The most common way this problem manifests itself at Flex is that common tasks are done manually that could be automated. For example, we used to do all software updates manually, which in the Java space means logging into the server, downloading a new war file and restarting the app server — and this had to be done for every customer.
As the number of customers grew, this process became unwieldy and we wrote crude shell scripts to automate parts of the process, beginning with the basic stop app server, download war, deploy war, start app server process. This saved some time, but that script still had to be manually started for each customer instance. We’re up to 140+ customers now, so that process would no longer work without an unreasonable expenditure of human effort.
Then we added a new script that invoked the old script for every customer on a server. This shaved off some time. When the number of servers grew – we now manage around 18 customer and cloud servers – even this became too cumbersome. We broke down and developed a deployment tool called Cluster Bomb that allows all instances of Flex to be updated with a single command using message queues.
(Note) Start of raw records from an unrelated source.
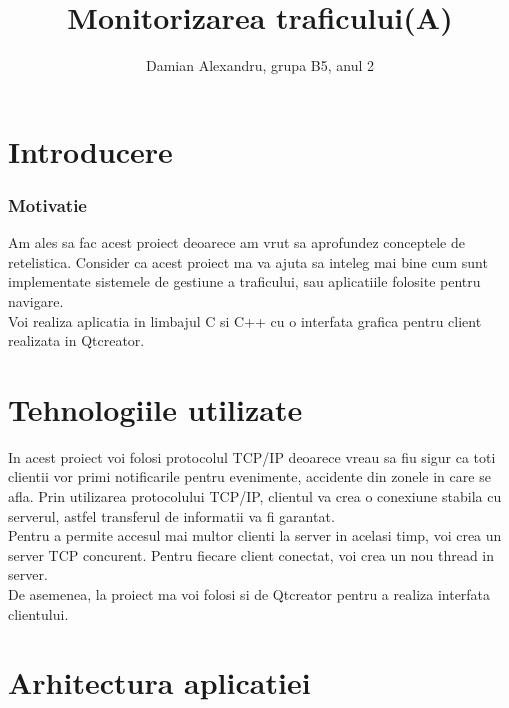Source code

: \documentclass[runningheads]{llncs}
\begin{document}
\title{Monitorizarea traficului(A)}
\author{Damian Alexandru, grupa B5, anul 2}
\maketitle





\section {Introducere}
\subsubsection{Motivatie}
Am ales sa fac acest proiect deoarece am vrut sa aprofundez conceptele de retelistica. Consider ca acest proiect ma va ajuta sa inteleg mai bine cum sunt implementate sistemele de gestiune a traficului, sau aplicatiile folosite pentru navigare.\\

Voi realiza aplicatia in limbajul C si C++ cu o interfata grafica pentru client realizata in Qtcreator.

\section {Tehnologiile utilizate}

In acest proiect voi folosi protocolul TCP/IP deoarece vreau sa fiu sigur ca toti clientii vor primi notificarile pentru evenimente, accidente din zonele in care se afla. Prin utilizarea protocolului TCP/IP, clientul va crea o conexiune stabila cu serverul, astfel transferul de informatii va fi garantat.\\

Pentru a permite accesul mai multor clienti la server in acelasi timp, voi crea un server TCP concurent. Pentru fiecare client conectat, voi crea un nou thread in server.\\

De asemenea, la proiect ma voi folosi si de Qtcreator pentru a realiza interfata clientului.\\


\section{Arhitectura aplicatiei}
\end{document}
One aspect of our deployment process that’s been lacking is the notification process: the process for informing customers when an update is pending and what changes or fixes are in the update. Chris does the notifications using the same tool we use for doing newsletters and other forms of marketing spam (Oops, I meant opt-in premium content).
This was better than nothing, but it required a close degree of coordination between Chris and the Engineering Team – and as busy as every one is, especially Chris, it’s sometimes hard to make that work. It was also imprecise. It gave customers a vague notion that an update was coming, but no specific warning when the update started and no confirmation when it completed.
In addition to annoying customers, it also generates support tickets, which costs us time and support hours.
Yesterday we broke down and added automated notifications to Cluster Bomb. This meant adding distribution lists to each customer instance configuration, a system for assembling release notes, including email text that includes those release notes. (Our first test of this system was responsible for a brief outage yesterday afternoon.)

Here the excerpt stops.